Os economistas desenvolvimentistas já diziam que isso tem uma tendência estrutural de intercâmbio desigual dos termos de troca que resulta em três problemas relativos a transferência de valor. O primeiro é que as economias que se especializam na exportação de produtos primários tendem a distribuir o valor em termos de salário produtividade que se transfere das economias periféricas para as economias centrais. Existe uma tendência a que o preço das manufaturas suba em contraposição o preço das matérias-primas ou permaneça estável ou decresça. Um celular, por exemplo, antes custava R$ 300 e hoje os celulares bons custam R$ 1000. Então, existe uma tendência, com incremento tecnológico da produtividade, que essas mercadorias manufaturadas industrializadas tenham um acréscimo de valor. Ou seja, elas custam bem mais caro. E há uma tendência de que os produtos semi-industrializados ou não industrializados ou permanecem com o mesmo valor ou caiam. Porque está muito ligado com oferta e procura. Então, com qualquer crise internacional, os países centrais optam por não comprar mais café brasileiro, soja, e aí como eles não estão demandando tanto e temos muito estoque, o preço cai. Então, também tem uma transferência de valor com os nossos produtos tendendo a perder valor no mercado internacional.
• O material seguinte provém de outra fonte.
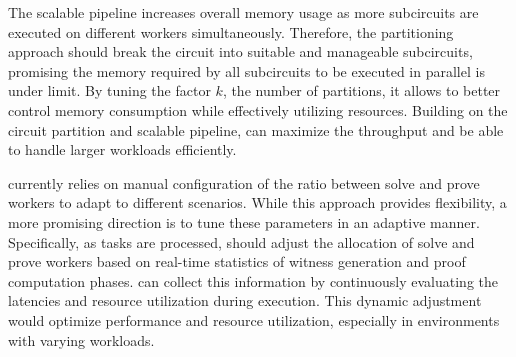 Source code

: The scalable pipeline increases overall memory usage as more subcircuits are executed on different workers simultaneously. Therefore, the partitioning approach should break the circuit into suitable and manageable subcircuits, promising the memory required by all subcircuits to be executed in parallel is under limit. By tuning the factor $k$, the number of partitions, it allows \system to better control memory consumption while effectively utilizing resources. Building on the circuit partition and scalable pipeline, \system can maximize the throughput and be able to handle larger \zk workloads efficiently.

\system currently relies on manual configuration of the ratio between solve and prove workers to adapt to different scenarios. While this approach provides flexibility, a more promising direction is to tune these parameters in an adaptive manner. Specifically, as tasks are processed, \system should adjust the allocation of solve and prove workers based on real-time statistics of witness generation and proof computation phases. \system can collect this information by continuously evaluating the latencies and resource utilization during execution. This dynamic adjustment would optimize performance and resource utilization, especially in environments with varying workloads. 


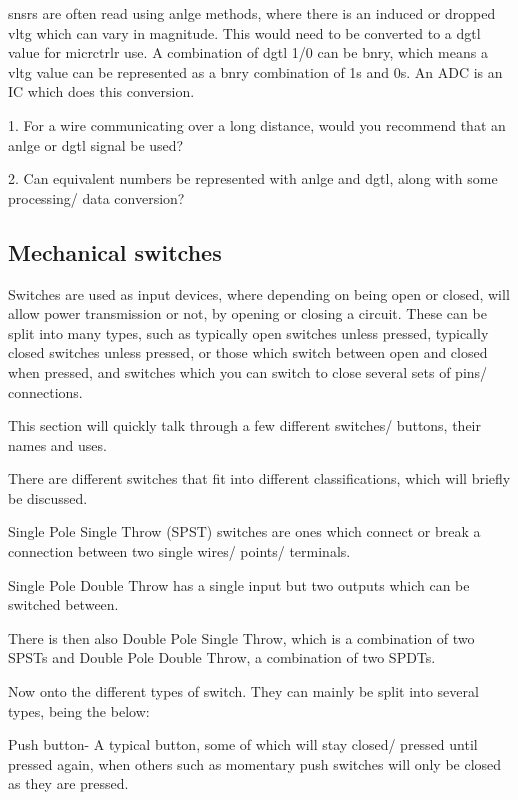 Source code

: \documentclass[a4paper,11pt]{report}
\newcommand{\Quiz}[1] %
{
\par\noindent %
\phantomsection %
\todo[inline, color=blue!30]{\textbf{#1}} %
\vspace{1em} %
}
\begin{document}
\gls{snsr}s are often read using \gls{anlge} methods, where there is an induced or dropped \gls{vltg} which can vary in magnitude. This would need to be converted to a \gls{dgtl} value for \gls{micrctrlr} use. A combination of \gls{dgtl} 1/0 can be \gls{bnry}, which means a \gls{vltg} value can be represented as a \gls{bnry} combination of 1s and 0s. An ADC is an IC which does this conversion.

\Quiz{Quiz}

1. For a wire communicating over a long distance, would you recommend that an \gls{anlge} or \gls{dgtl} signal be used?

2. Can equivalent numbers be represented with \gls{anlge} and \gls{dgtl}, along with some processing/ data conversion?

\vspace*{1\baselineskip}

\subsection{Mechanical switches}

Switches are used as input devices, where depending on being open or closed, will allow power transmission or not, by opening or closing a circuit. These can be split into many types, such as typically open switches unless pressed, typically closed switches unless pressed, or those which switch between open and closed when pressed, and switches which you can switch to close several sets of pins/ connections.

This section will quickly talk through a few different switches/ buttons, their names and uses.

There are different switches that fit into different classifications, which will briefly be discussed.

Single Pole Single Throw (SPST) switches are ones which connect or break a connection between two single wires/ points/ terminals.

Single Pole Double Throw has a single input but two outputs which can be switched between.

There is then also Double Pole Single Throw, which is a combination of two SPSTs and Double Pole Double Throw, a combination of two SPDTs.

Now onto the different types of switch. They can mainly be split into several types, being the below:

Push button- A typical button, some of which will stay closed/ pressed until pressed again, when others such as momentary push switches will only be closed as they are pressed.
\end{document}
E, por fim, o terceiro elemento mais importante desse intercâmbio desigual tem a ver com a dependência econômica. Ou seja, é possível que uma nação industrializada opte, em período de crise, por apertar os cintos, parar de importar produto primário e substituir por outro que tenha alta substituição ou mesmo passar a produzir café no seu território. É muito diferente com os países periféricos, semi-industrializados ou em desindustrialização encaram uma crise econômica, porque a nossa relação no processo de crise é só passiva, não optamos por traçar uma política econômica de combate a uma crise. Nós somos reféns de crises econômicas, à medida que os países optam em demandar menos produtos nossos, ficamos reféns do comércio internacional, das crises econômicas, da forma cíclica, inclusive de como o capitalismo costuma entrar em crise. Isso seria um terceiro problema de porque se especializar nas vantagens comparativas em termos agrícolas traria problemas para uma nação.

Eu acho que o processo de inserção nas cadeias globais de valor é irreversível. O que está na alçada do Estado nacional – por isso ele tem um papel muito importante – é de garantir através, por exemplo, das Universidades, dos centros de pesquisa, um processo intencional de desenvolvimento, aprimoramento técnico e tecnológico de especialização. Para que a gente se insira nas cadeias globais de valor menos como montador de produto final. Hoje, nós montamos o celular, isso não quer dizer que nos apropriamos de nenhuma parte do processo produtivo, nem o marketing nós fazemos localmente. Para que possamos nos inserir de forma mais qualificada, e isso é papel que a nossa a burguesia, pelas características da classe dominante, não vai levar adiante, justamente porque não tem um projeto de desenvolvimento nacional, não é uma burguesia nacionalista, não resolveu a equação nacional. Isso só o Estado teria condições de fazer. E não em disputa com o setor privado. Pelo contrário, para criar as condições do próprio desenvolvimento do setor privado, o Estado precisa lançar à frente, colocar à disposição as suas universidades e centros de pesquisas para desenvolver a tecnologia para melhorar a posição do país no cenário internacional e agregar mais desenvolvimento local.

3 comentários sobre “Juliane Furno: “Não tem caminho para o desenvolvimento de uma nação, se abandonamos a indústria”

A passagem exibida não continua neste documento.